In the Trek universe, the hunt goes on and the species is exterminated, with dire consequences for the future of Earth. It’s even been speculated that Kirk’s way-out-of-the-box attempt to save the species and the planet may have contributed to the whales’ extinction. I don’t know that I agree, but it is an interesting take on the film.
In our universe, the film did a thing that Star Trek has done remarkably often. It educated while it entertained. It got people thinking about the plight of the whales. And it contributed to something remarkable.
The humpback started to come back. The ban on hunting had a good deal to do with it, but raising awareness and making people care goes a long way toward influencing how they act and how they think. By the first quarter of the twenty-first century, instead of being exterminated, the whales’ numbers had risen significantly. They might even have been comparable to what they were before modern commercial whaling began.
Experts were astounded. These huge and gentle creatures with their eerily beautiful songs were back. If an alien probe happened to show up in our solar system, there would be thousands of responses, instead of none at all.
That’s a miracle, and it’s wrapped in a mystery. Only the male whales sing, but no one knows exactly why. Mating calls? Communications? Art and entertainment? Whatever the reason, the ocean is echoing and re-echoing with the song of the whales.
At one point during his almost-year with My Octopus Teacher, Craig Foster tried an experiment. Octopuses, he read, are actually nocturnal. He had been doing his dives during the day, but he ventured into the kelp forest at night. It was a different world, and one of the things that made it truly magical were the resounding echoes of whale song through the darkened forest.
Humpback whales are world travelers. They feed for half of the year in the cold, nutrient-rich waters around the poles, scooping up tons upon tons of krill and tiny fish. Then for half the year they migrate to warmer waters to breed and give birth to their calves.

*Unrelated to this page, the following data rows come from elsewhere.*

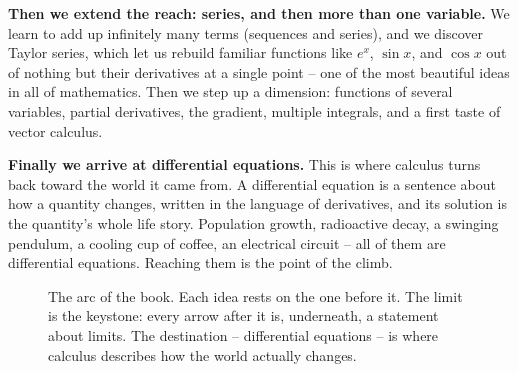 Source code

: \textbf{Then we extend the reach: series, and then more than one variable.} We learn to add up
infinitely many terms (sequences and series), and we discover Taylor series, which let us rebuild
familiar functions like $e^x$, $\sin x$, and $\cos x$ out of nothing but their derivatives at a
single point -- one of the most beautiful ideas in all of mathematics. Then we step up a dimension:
functions of several variables, partial derivatives, the gradient, multiple integrals, and a first
taste of vector calculus.

\textbf{Finally we arrive at differential equations.} This is where calculus turns back toward the
world it came from. A differential equation is a sentence about how a quantity changes, written in
the language of derivatives, and its solution is the quantity's whole life story. Population growth,
radioactive decay, a swinging pendulum, a cooling cup of coffee, an electrical circuit -- all of
them are differential equations. Reaching them is the point of the climb.

\begin{figure}[h]
\centering
{}
\caption{The arc of the book. Each idea rests on the one before it. The limit is the keystone: every
arrow after it is, underneath, a statement about limits. The destination -- differential equations --
is where calculus describes how the world actually changes.}
\label{ch00:arc}
\end{figure}

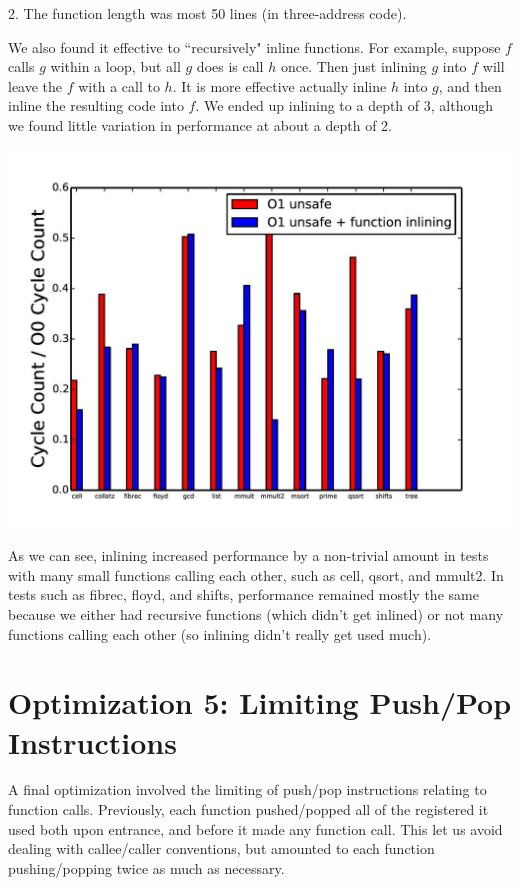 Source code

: \documentclass{article}
\begin{document}
2. The function length was most 50 lines (in three-address code).

\noindent We also found it effective to ``recursively" inline functions. For example, suppose $f$ calls $g$ within a loop, but all $g$ does is call $h$ once. Then just inlining $g$ into $f$ will leave the $f$ with a call to $h$. It is more effective actually inline $h$ into $g$, and then inline the resulting code into $f$. We ended up inlining to a depth of 3, although we found little variation in performance at about a depth of 2.

\includegraphics[scale=0.5]{O1_vs_inlining-page-001}

As we can see, inlining increased performance by a non-trivial amount in tests with many small functions calling each other, such as cell, qsort, and mmult2. In tests such as fibrec, floyd, and shifts, performance remained mostly the same because we either had recursive functions (which didn't get inlined) or not many functions calling each other (so inlining didn't really get used much). 

\section{Optimization 5: Limiting Push/Pop Instructions}

A final optimization involved the limiting of push/pop instructions relating to function calls. Previously, each function pushed/popped all of the registered it used both upon entrance, and before it made any function call. This let us avoid dealing with callee/caller conventions, but amounted to each function pushing/popping twice as much as necessary.
\end{document}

Foster’s kelp forest is located on the western cape of South Africa, the Cape of Storms. It’s a major feeding ground for humpback whales. At just about the time Foster was studying his octopus, something was happening that modern science had not seen before.
Whales were gathering en masse in those waters. Humpbacks are not gregarious by nature. Mostly they travel alone, or with just one or two companions. A “supergroup” may consist of around a dozen whales. These were super-mega-maxi-groups, as many as 200 strong. And they were gathering in summer, when they would normally have migrated to the antarctic to feed.
These supergroups were spotted off the coast of South Africa at intervals through the 2010s. They were hunting and feeding, which was not normal for that location or that time of year. Researchers were baffled as to why.
There were several possibilities. Unusually high numbers of prey species in those waters. Unusually high number of whales putting pressure on their usual feeding grounds and pushing them out to these areas. Or maybe this is how and where they used to hunt before they were driven almost to extinction. It’s not anomalous behavior. It’s behavior that had been disrupted by human interference.
That was good news, and a bright spot in the annals of the earth’s species. But there’s a darker side to it. In recent years, humpback numbers have dropped in certain areas, notably the northern Pacific. They’re what’s known as a bellwether species, an indicator of the effects of ecological shifts. And it seems they’re losing ground again, not to hunters but to something more insidious and inherently more dangerous: human-caused climate change.
What will happen to them, whether or how they’ll survive the warming oceans, we don’t know. Will they make it to the twenty-third century after all? Only time will tell.